# Another Husky owner question



## Guest (Oct 22, 2008)

How would I go about getting Isis to pull things i.e sled or things along those lines?
I only ask as she is a terrible puller and is awful on a lead but she seems to enjoy pulling if that makes sense 
A bit of background on her she is a 11 month Northern Inuit x Husky she came to me as a rehome, she was badly treated and was extremly skinny, I didn't know she had husky traits when I agreed to rehome her and when she first turned up she was to much for me but I have managed to combat most of her problems.
She is built like a husky and all the husky traits with the exception that she can and does go off lead, she has a good recall, its not the best but im working on it, she is easily distracted by small furry and livestock therefore she goes on a long line when on a walk.
Now I know a lot of husky owners will kick off that she is a NI x Husky and thats up to you if you do but i'm not going to rise to it all i want is some advice about what activities you do with your husky and maybe some tips on lead training.


----------



## raindog (Jul 1, 2008)

Jem said:


> Now I know a lot of husky owners will kick off that she is a NI x Husky and thats up to you if you do but i'm not going to rise to it all i want is some advice about what activities you do with your husky and maybe some tips on lead training.


Hi Jem,

Like most husky people, I don't like the idea of crossing huskies to make new breeds, or just crossing huskies full stop, and I don't have a great deal of time or respect for those that do. However, none of that is the fault of the dogs and I certainly wouldn't hold it against them or those that own them.

We work our dogs in harness on a three wheeled rig (see below).










With one dog, a dog scooter, or a "Springer" attachment for a bike is a better idea.

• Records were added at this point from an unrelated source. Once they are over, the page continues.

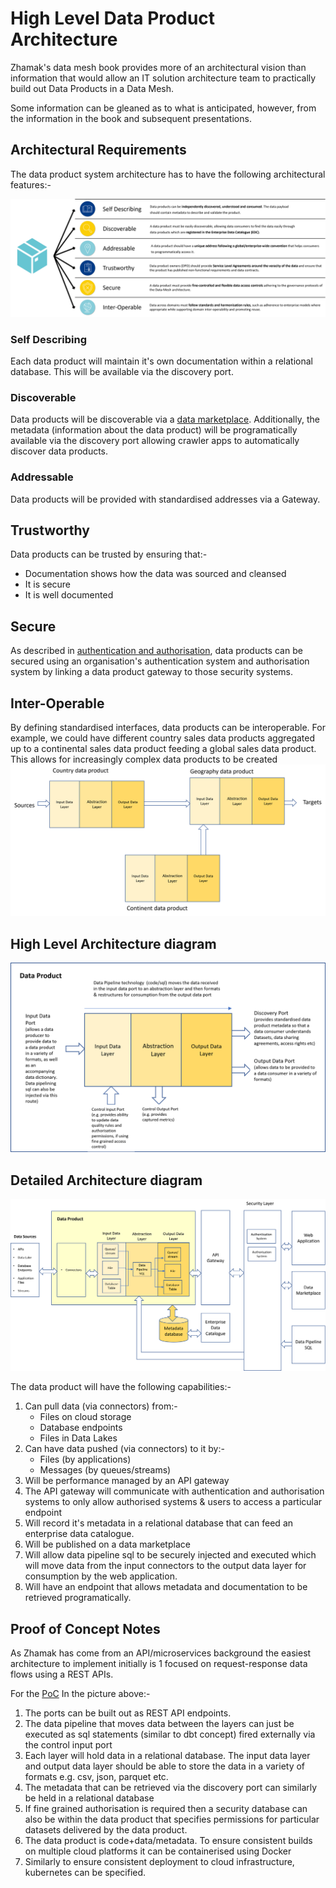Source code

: # High Level Data Product Architecture

Zhamak's data mesh book provides more of an architectural vision than information that would allow an IT solution architecture team to practically build out Data Products in a Data Mesh.

Some information can be gleaned as to what is anticipated, however, from the information in the book and subsequent presentations.

## Architectural Requirements

The data product system architecture has to have the following architectural features:-

![data product architectural features](dp-architectural-features.png)

### Self Describing 
Each data product will maintain it's own documentation within a relational database. This will be available via the discovery port.

### Discoverable
Data products will be discoverable via a [data marketplace](data-marketplace.md). Additionally, the metadata (information about the data product) will be programatically available via the discovery port allowing crawler apps to automatically discover data products.

### Addressable
Data products will be provided with standardised addresses via a Gateway.

## Trustworthy
Data products can be trusted by ensuring that:-
* Documentation shows how the data was sourced and cleansed
* It is secure
* It is well documented

## Secure
As described in [authentication and authorisation](dp-authentication.md), data products can be secured using an organisation's authentication system and authorisation system by linking a data product gateway to those security systems.

## Inter-Operable
By defining standardised interfaces, data products can be interoperable. 
For example, we could have different country sales data products aggregated up to a continental sales data product  feeding a 
global sales data product. This allows for increasingly complex data products to be created
![image](dp-interoperability.png)

## High Level Architecture diagram
![image](dp-layer-architecture.png)

## Detailed Architecture diagram
![detailed data product architecture](detailed-dp-architecture.png)

The data product will have the following capabilities:-
1. Can pull data (via connectors) from:-
   * Files on cloud storage
   * Database endpoints
   * Files in Data Lakes
2. Can have data pushed (via connectors) to it by:-
   * Files (by applications)
   * Messages (by queues/streams)
3. Will be performance managed by an API gateway
4. The API gateway will communicate with authentication and authorisation systems to only allow authorised systems & users to access a particular endpoint
5. Will record it's metadata in a relational database that can feed an enterprise data catalogue.
6. Will be published on a data marketplace
7. Will allow data pipeline sql to be securely injected and executed which will move data from the input connectors to the output data layer for consumption by the web application.
8. Will have an endpoint that allows metadata and documentation to be retrieved programatically.

## Proof of Concept Notes
As Zhamak has come from an API/microservices background the easiest architecture to implement initially is 1 focused on request-response data flows using a REST APIs.

For the [PoC](dp-tands-poc.md) In the picture above:- 
1. The ports can be built out as REST API endpoints. 
2. The data pipeline that moves data between the layers can just be executed as sql statements (similar to dbt concept) fired externally via the control input port
3. Each layer will hold data in a relational database. The input data layer and output data layer should be able to store the data in a variety of formats e.g. csv, json, parquet etc.
4. The metadata that can be retrieved via the discovery port can similarly be held in a relational database
5. If fine grained authorisation is required then a security database can also be within the data product that specifies permissions for particular datasets delivered by the data product.
6. The data product is code+data/metadata. To ensure consistent builds on multiple cloud platforms it can be containerised using Docker
7. Similarly to ensure consistent deployment to cloud infrastructure, kubernetes can be specified.


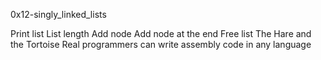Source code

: 0x12-singly_linked_lists

Print list
List length
Add node
Add node at the end
Free list
The Hare and the Tortoise
Real programmers can write assembly code in any language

Have a look at Harnesses, Lines, Booties and Sled Dog Equipment from Culpeppers and you will see a variety of scooters etc. Speak to Phil at Culpeppers and he will tell you exactly what you need as a "starter pack."

Mick


----------



## Dingle (Aug 29, 2008)

raindog said:


> Hi Jem,
> 
> Like most husky people, I don't like the idea of crossing huskies to make new breeds, or just crossing huskies full stop, and I don't have a great deal of time or respect for those that do. However, none of that is the fault of the dogs and I certainly wouldn't hold it against them or those that own them.
> 
> ...


Excellent, i'm impressed!

do you compete?


----------



## Guest (Oct 22, 2008)

raindog said:


> Hi Jem,
> 
> Like most husky people, I don't like the idea of crossing huskies to make new breeds, or just crossing huskies full stop, and I don't have a great deal of time or respect for those that do. However, none of that is the fault of the dogs and I certainly wouldn't hold it against them or those that own them.
> 
> ...


Thanks hun, just for the record i didn't breed her but i do want her to be able to do activities as she does have some potential.
How old does she need to be before i do anything like this with her? x


----------



## sleeptalker (Apr 28, 2008)

ive heard theres a group who do the scooter pulling thing in a forest near me, don't know if raindog would know the name, would be interested for my two, renos leg withstanding. did you see that thing that someone posted on here the other month jem, where i think they were using inuits to run cross country with a leash thing tied round the persons waist. what a way to keep fit, although if i remember right, you were in a car accident so maybe not for you.


----------



## raindog (Jul 1, 2008)

Jem said:


> How old does she need to be before i do anything like this with her? x


We usually wait until they are coming up to a year old before we start them in harness. Summer - the light red girl in the picture is 10 months and this was her first run in harness. None of the Sled Dog racing organisations in the UK allow dogs under the age of 1 year to compete.



sleeptalker said:


> ive heard theres a group who do the scooter pulling thing in a forest near me, don't know if raindog would know the name, would be interested for my two, renos leg withstanding. did you see that thing that someone posted on here the other month jem, where i think they were using inuits to run cross country with a leash thing tied round the persons waist. what a way to keep fit, although if i remember right, you were in a car accident so maybe not for you.


There are training groups in many of the UK's forests - not often seen as we tend to train at stupid O'clock in the morning before the birds have woken up, and definitely before the dog walkers arrive. The cross country running is called Cani Cross (CaniX for short) and is getting very popular amongst all breeds, not just sled dogs.

Mick


----------



## hutch6 (May 9, 2008)

What's CaniX?

It sounds pretty spectacular and I am always up for anythign that involves a romp across woodland, moorland, mountains, lakes or any other terrain ont his beautiful planet of ours. I am sure the dog would be too by the way.


----------



## raindog (Jul 1, 2008)

I've not been involved in it myself, but you can check it out at CaniX UK: cani-cross, running with dogs

Mick


----------



## hutch6 (May 9, 2008)

That looks FAB!!!!

I run over the moors with Dillon at the minute (roughly 8Km) a few days a week and he loves a good strecth of the legs as do I.

I am sure you will see us at an event soon as he'll be 1yr in January.


----------